* [WHAT NEEDS TO BE DONE]
List each line of the data that holds the word "will".

[[ MATERIAL TO PROCESS open ]]

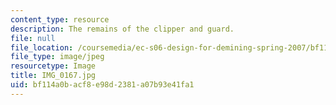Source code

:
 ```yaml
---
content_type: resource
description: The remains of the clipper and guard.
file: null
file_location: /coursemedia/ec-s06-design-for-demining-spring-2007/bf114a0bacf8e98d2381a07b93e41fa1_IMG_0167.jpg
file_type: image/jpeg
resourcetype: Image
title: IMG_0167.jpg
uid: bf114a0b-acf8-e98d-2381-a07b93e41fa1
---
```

[[ MATERIAL TO PROCESS closed ]]
[[ MATERIAL TO PROCESS open ]]

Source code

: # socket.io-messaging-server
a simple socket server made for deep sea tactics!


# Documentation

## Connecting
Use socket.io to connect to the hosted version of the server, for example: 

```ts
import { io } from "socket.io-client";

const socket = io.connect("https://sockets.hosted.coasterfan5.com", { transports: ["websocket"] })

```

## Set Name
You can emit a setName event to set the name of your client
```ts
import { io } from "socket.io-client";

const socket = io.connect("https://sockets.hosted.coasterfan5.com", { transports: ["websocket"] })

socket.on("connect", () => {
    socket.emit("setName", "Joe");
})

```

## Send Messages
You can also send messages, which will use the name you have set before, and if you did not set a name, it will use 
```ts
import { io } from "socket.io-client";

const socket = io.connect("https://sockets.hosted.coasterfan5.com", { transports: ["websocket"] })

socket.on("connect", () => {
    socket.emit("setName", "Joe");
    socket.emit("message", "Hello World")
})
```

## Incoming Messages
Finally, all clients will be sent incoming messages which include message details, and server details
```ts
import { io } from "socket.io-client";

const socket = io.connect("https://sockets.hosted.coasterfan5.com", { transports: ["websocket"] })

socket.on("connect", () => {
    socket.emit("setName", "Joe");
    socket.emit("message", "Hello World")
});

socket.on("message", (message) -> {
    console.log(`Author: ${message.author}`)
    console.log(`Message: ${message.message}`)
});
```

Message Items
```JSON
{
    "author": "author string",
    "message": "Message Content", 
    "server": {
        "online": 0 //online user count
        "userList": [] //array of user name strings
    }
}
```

[[ MATERIAL TO PROCESS closed ]]

* [TASK ANSWER]
You can also send messages, which will use the name you have set before, and if you did not set a name, it will use 
Finally, all clients will be sent incoming messages which include message details, and server details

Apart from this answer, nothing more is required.